<<<<
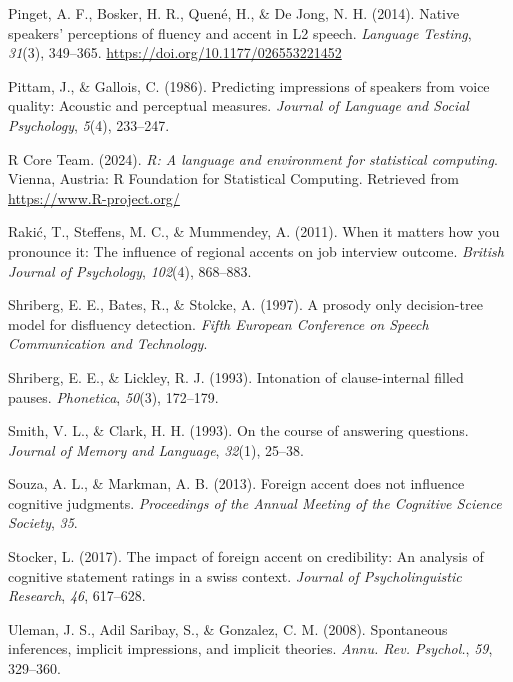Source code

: \documentclass[
  man,floatsintext]{apa7}
\newlength{\cslhangindent}
\newlength{\cslentryspacingunit} %
\newenvironment{CSLReferences}[2] %
 {%
  \setlength{\parindent}{0pt}
  \ifodd #1
  \let\oldpar\par
  \def\par{\hangindent=\cslhangindent\oldpar}
  \fi
  \setlength{\parskip}{#2\cslentryspacingunit}
 }%
 {}
\begin{document}
\begin{CSLReferences}{1}{0}
\leavevmode{}%
Pinget, A. F., Bosker, H. R., Quené, H., \& De Jong, N. H. (2014). Native speakers' perceptions of fluency and accent in {L2} speech. \emph{Language Testing}, \emph{31}(3), 349--365. \url{https://doi.org/10.1177/026553221452}

\leavevmode{}%
Pittam, J., \& Gallois, C. (1986). Predicting impressions of speakers from voice quality: Acoustic and perceptual measures. \emph{Journal of Language and Social Psychology}, \emph{5}(4), 233--247.

\leavevmode{}%
R Core Team. (2024). \emph{R: A language and environment for statistical computing}. Vienna, Austria: R Foundation for Statistical Computing. Retrieved from \url{https://www.R-project.org/}

\leavevmode{}%
Rakić, T., Steffens, M. C., \& Mummendey, A. (2011). When it matters how you pronounce it: The influence of regional accents on job interview outcome. \emph{British Journal of Psychology}, \emph{102}(4), 868--883.

\leavevmode{}%
Shriberg, E. E., Bates, R., \& Stolcke, A. (1997). A prosody only decision-tree model for disfluency detection. \emph{Fifth European Conference on Speech Communication and Technology}.

\leavevmode{}%
Shriberg, E. E., \& Lickley, R. J. (1993). Intonation of clause-internal filled pauses. \emph{Phonetica}, \emph{50}(3), 172--179.

\leavevmode{}%
Smith, V. L., \& Clark, H. H. (1993). On the course of answering questions. \emph{Journal of Memory and Language}, \emph{32}(1), 25--38.

\leavevmode{}%
Souza, A. L., \& Markman, A. B. (2013). Foreign accent does not influence cognitive judgments. \emph{Proceedings of the Annual Meeting of the Cognitive Science Society}, \emph{35}.

\leavevmode{}%
Stocker, L. (2017). The impact of foreign accent on credibility: An analysis of cognitive statement ratings in a swiss context. \emph{Journal of Psycholinguistic Research}, \emph{46}, 617--628.

\leavevmode{}%
Uleman, J. S., Adil Saribay, S., \& Gonzalez, C. M. (2008). Spontaneous inferences, implicit impressions, and implicit theories. \emph{Annu. Rev. Psychol.}, \emph{59}, 329--360.


\end{CSLReferences}
\end{document}
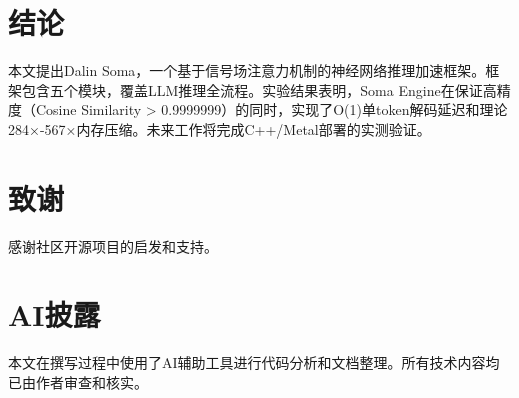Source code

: \documentclass[12pt, a4paper]{article}
\begin{document}
\newpage

\section{结论}

本文提出Dalin Soma，一个基于信号场注意力机制的神经网络推理加速框架。框架包含五个模块，覆盖LLM推理全流程。实验结果表明，Soma Engine在保证高精度（Cosine Similarity > 0.9999999）的同时，实现了O(1)单token解码延迟和理论284×-567×内存压缩。未来工作将完成C++/Metal部署的实测验证。

\section*{致谢}

感谢社区开源项目的启发和支持。

\section*{AI披露}

本文在撰写过程中使用了AI辅助工具进行代码分析和文档整理。所有技术内容均已由作者审查和核实。



\end{document}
>>>>
> [Exercise aim] Could the listing above be printed again in full, with every picture omitted?

> [Exercise output]
Source code

: \documentclass[
  man,floatsintext]{apa7}
\newlength{\cslhangindent}
\newlength{\cslentryspacingunit} %
\newenvironment{CSLReferences}[2] %
 {%
  \setlength{\parindent}{0pt}
  \ifodd #1
  \let\oldpar\par
  \def\par{\hangindent=\cslhangindent\oldpar}
  \fi
  \setlength{\parskip}{#2\cslentryspacingunit}
 }%
 {}
\begin{document}
\begin{CSLReferences}{1}{0}
\leavevmode{}%
Pinget, A. F., Bosker, H. R., Quené, H., \& De Jong, N. H. (2014). Native speakers' perceptions of fluency and accent in {L2} speech. \emph{Language Testing}, \emph{31}(3), 349--365. \url{https://doi.org/10.1177/026553221452}

\leavevmode{}%
Pittam, J., \& Gallois, C. (1986). Predicting impressions of speakers from voice quality: Acoustic and perceptual measures. \emph{Journal of Language and Social Psychology}, \emph{5}(4), 233--247.

\leavevmode{}%
R Core Team. (2024). \emph{R: A language and environment for statistical computing}. Vienna, Austria: R Foundation for Statistical Computing. Retrieved from \url{https://www.R-project.org/}

\leavevmode{}%
Rakić, T., Steffens, M. C., \& Mummendey, A. (2011). When it matters how you pronounce it: The influence of regional accents on job interview outcome. \emph{British Journal of Psychology}, \emph{102}(4), 868--883.

\leavevmode{}%
Shriberg, E. E., Bates, R., \& Stolcke, A. (1997). A prosody only decision-tree model for disfluency detection. \emph{Fifth European Conference on Speech Communication and Technology}.

\leavevmode{}%
Shriberg, E. E., \& Lickley, R. J. (1993). Intonation of clause-internal filled pauses. \emph{Phonetica}, \emph{50}(3), 172--179.

\leavevmode{}%
Smith, V. L., \& Clark, H. H. (1993). On the course of answering questions. \emph{Journal of Memory and Language}, \emph{32}(1), 25--38.

\leavevmode{}%
Souza, A. L., \& Markman, A. B. (2013). Foreign accent does not influence cognitive judgments. \emph{Proceedings of the Annual Meeting of the Cognitive Science Society}, \emph{35}.

\leavevmode{}%
Stocker, L. (2017). The impact of foreign accent on credibility: An analysis of cognitive statement ratings in a swiss context. \emph{Journal of Psycholinguistic Research}, \emph{46}, 617--628.

\leavevmode{}%
Uleman, J. S., Adil Saribay, S., \& Gonzalez, C. M. (2008). Spontaneous inferences, implicit impressions, and implicit theories. \emph{Annu. Rev. Psychol.}, \emph{59}, 329--360.


\end{CSLReferences}
\end{document}
Source code

: \documentclass[12pt, a4paper]{article}
\begin{document}
\newpage

\section{结论}

本文提出Dalin Soma，一个基于信号场注意力机制的神经网络推理加速框架。框架包含五个模块，覆盖LLM推理全流程。实验结果表明，Soma Engine在保证高精度（Cosine Similarity > 0.9999999）的同时，实现了O(1)单token解码延迟和理论284×-567×内存压缩。未来工作将完成C++/Metal部署的实测验证。

\section*{致谢}

感谢社区开源项目的启发和支持。

\section*{AI披露}

本文在撰写过程中使用了AI辅助工具进行代码分析和文档整理。所有技术内容均已由作者审查和核实。



\end{document}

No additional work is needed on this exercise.